Summary: Part Two of James Study this is the first part of the series
A Heart that Wants to Believe (vv. 5-8)—“Let him ask of God who giveth liberally”
a. “Asking” is 90% of praying, but what are we to ask for? The answer is “wisdom.”
b. James has a lot to say about “wisdom” (1:5; 3:13-18).
Knowledge is the ability to take things apart, while wisdom is the ability to put them together.
Wisdom is the right use of knowledge. Being educated or intelligent does not make one wise, or necessarily give one common sense.
c. Why is wisdom so necessary to seek? Why not strength, or grace or deliverance? Wisdom is the only one of these that will not let us miss the opportunities, which God has given to us to bring us to maturity.
The Wonderful promises made to us when we ask God for Wisdom
o God will give us wisdom
o God will give us a liberal amount – an abundance of wisdom
d. James compares the doubting Christian to the waves of the sea, up and down; or to a “double-minded man.”
Both indicate instability in the mind. Peter exemplified such in his attempt to walk on the water to Jesus (Mt. 14:22-33). At first, he kept his eyes on Jesus, but then the roar of the wind and the tossing of the waves distracted him and he ceased to walk by faith. His double-mindedness almost cost him his life.
A Christian who loves God will trust Him in the trials of life and not become double-minded, i. e. try to love God and the world. Lot was double-minded when trials came to him, in contrast to Abraham, whom triumphed and matured in his faith.
Paul described such a person in a similar way: “That we henceforth be no more children, tossed to and fro, and carried about with every wind of doctrine, by the sleight of men, and cunning craftiness, whereby they lie in wait to deceive” (Ep. 4:14). Immaturity and instability go together.

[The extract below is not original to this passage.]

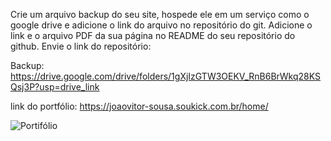 Crie um arquivo backup do seu site, hospede ele em um serviço como o google drive e adicione o link do arquivo no repositório do git. Adicione o link e o arquivo PDF da sua página no README do seu repositório do github. Envie o link do repositório: 

Backup: https://drive.google.com/drive/folders/1gXjIzGTW3OEKV_RnB6BrWkq28KSQsj3P?usp=drive_link

link do portfólio: https://joaovitor-sousa.soukick.com.br/home/

![Portifólio](https://github.com/JhonDev90/Kick-Atividades/assets/118639436/c893eb2a-721e-4617-a155-84c6d5eb5209)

e. James closes this section with a beatitude: “Blessed is the man that endureth temptation” (v. 12). He started and ended with “joy.” Such joy anticipates the Crown of Life, or the Sufferer’s Crown, which awaits every Christian who suffers without faltering, or who endures to patience without complaining. Of course, the main motivation to suffer to maturity is to bring God glory, but the rewards are also out of this world. Each crown is earned here on earth, in order that we can cast them at Jesus’ feet in heaven. First cross, then the crown.
James uses the word “love” to show our true devotion and motivation. Love is behind each of the imperatives in this section. Love is the reason for the joyful attitude in trials, the understanding mind, the surrendered will, and the believing heart. Love involves trust, trusting God in all situations. Count, know, let, and ask your way to growing from an immature baby to a grown and mature pilgrim, as you run the race through this world which is not your home.
The Significance of Trials and Temptations (James 1:13-18)
Sometimes trials are testings on the outside, and sometimes they occur as temptations on the inside. God sends the first and Satan sends the second. Why does James connect the two?
“What is the relationship between testings without and temptations within? Simply this: if we are not careful, the testings on the outside may become temptations on the inside. When our circumstances are difficult, we may find ourselves complaining against God, questioning His love, and resisting His will. At this point, Satan provides us with an opportunity to escape the difficulty. This opportunity is a temptation.” [Be Mature, p. 35]
How to deal with temptations
Look ahead and beware of judgment (vv. 13-16)
There are many biblical illustrations of this problem:
Abraham is tested by a famine in Canaan, but instead of proving God, he turns it into a temptation and goes to Egypt for help.
Israel is wandering in the wilderness and is tested in the lack of water. Instead of turning it into a time for God to work, they allow Satan to work and complained against God.
(1) God does not tempt and cannot tempt, for He is too holy to do that, but He does test. It is the believer that turns testings into temptations.
A temptation is an opportunity to do a good thing but in a wrong way.
Wanting to pass a test in College is a good thing, but cheating to do it is a bad thing.
Temptation is caused by sin and that sin eventuates into a process. James gives four stages to that process:
Desire (v. 14)
Desires are a part of life and not bad in themselves. If we did not desire to eat we would soon die of starvation.